Look below for the line that contains "In addition to", then copy it and each following line exactly, through and including the line that contains "time function.".

(Stored data)
-- Opening Marker --
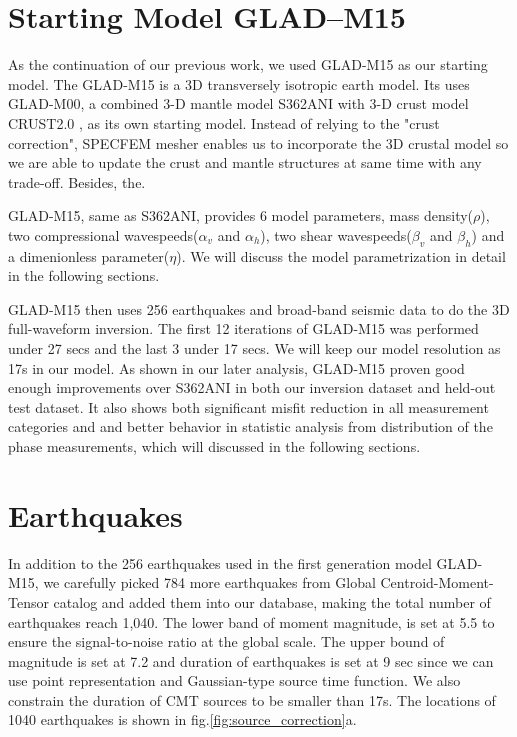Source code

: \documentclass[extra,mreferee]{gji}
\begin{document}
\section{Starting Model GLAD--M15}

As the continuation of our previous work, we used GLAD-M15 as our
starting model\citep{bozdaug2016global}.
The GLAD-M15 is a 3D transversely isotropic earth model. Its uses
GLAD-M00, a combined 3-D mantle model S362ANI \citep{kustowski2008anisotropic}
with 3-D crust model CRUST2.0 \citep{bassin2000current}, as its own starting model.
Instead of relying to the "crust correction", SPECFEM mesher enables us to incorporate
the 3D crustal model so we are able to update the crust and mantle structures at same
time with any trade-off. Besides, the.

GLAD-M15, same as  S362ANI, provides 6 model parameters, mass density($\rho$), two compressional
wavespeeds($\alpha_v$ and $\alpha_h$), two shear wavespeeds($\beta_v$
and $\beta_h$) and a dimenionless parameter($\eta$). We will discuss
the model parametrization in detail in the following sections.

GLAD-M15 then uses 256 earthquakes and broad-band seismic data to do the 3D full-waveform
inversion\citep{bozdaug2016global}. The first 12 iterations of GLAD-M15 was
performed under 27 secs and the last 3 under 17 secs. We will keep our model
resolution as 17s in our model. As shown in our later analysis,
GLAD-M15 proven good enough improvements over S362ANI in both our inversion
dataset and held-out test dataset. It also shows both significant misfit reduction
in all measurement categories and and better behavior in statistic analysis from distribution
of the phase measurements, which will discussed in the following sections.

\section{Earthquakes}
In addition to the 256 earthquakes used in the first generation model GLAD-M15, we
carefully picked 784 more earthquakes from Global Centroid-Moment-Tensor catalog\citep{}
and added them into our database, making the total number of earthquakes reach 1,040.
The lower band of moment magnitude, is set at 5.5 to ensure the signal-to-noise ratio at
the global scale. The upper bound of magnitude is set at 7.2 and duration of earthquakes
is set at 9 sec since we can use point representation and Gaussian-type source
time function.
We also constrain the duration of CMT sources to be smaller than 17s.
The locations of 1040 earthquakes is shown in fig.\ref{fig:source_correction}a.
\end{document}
-- Closing Marker --
-- Opening Marker --
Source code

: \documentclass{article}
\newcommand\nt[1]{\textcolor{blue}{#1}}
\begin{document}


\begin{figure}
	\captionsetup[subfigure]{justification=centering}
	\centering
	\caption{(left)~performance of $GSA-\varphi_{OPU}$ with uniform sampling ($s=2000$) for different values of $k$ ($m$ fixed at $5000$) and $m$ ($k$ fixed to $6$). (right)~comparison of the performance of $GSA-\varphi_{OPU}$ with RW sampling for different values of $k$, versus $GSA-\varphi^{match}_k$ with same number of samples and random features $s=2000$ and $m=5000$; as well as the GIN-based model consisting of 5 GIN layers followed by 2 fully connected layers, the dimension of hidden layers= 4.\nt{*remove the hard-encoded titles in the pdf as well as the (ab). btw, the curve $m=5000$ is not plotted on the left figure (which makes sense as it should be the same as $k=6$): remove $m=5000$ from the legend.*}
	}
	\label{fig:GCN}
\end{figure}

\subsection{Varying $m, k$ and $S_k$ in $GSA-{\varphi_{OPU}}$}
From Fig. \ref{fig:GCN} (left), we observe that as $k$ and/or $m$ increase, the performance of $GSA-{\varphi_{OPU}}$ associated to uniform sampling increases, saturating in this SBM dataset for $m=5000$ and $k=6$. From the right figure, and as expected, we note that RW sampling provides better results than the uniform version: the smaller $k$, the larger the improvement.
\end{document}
-- Closing Marker --
» TASK RESPONSE
In addition to the 256 earthquakes used in the first generation model GLAD-M15, we
carefully picked 784 more earthquakes from Global Centroid-Moment-Tensor catalog\citep{}
and added them into our database, making the total number of earthquakes reach 1,040.
The lower band of moment magnitude, is set at 5.5 to ensure the signal-to-noise ratio at
the global scale. The upper bound of magnitude is set at 7.2 and duration of earthquakes
is set at 9 sec since we can use point representation and Gaussian-type source
time function.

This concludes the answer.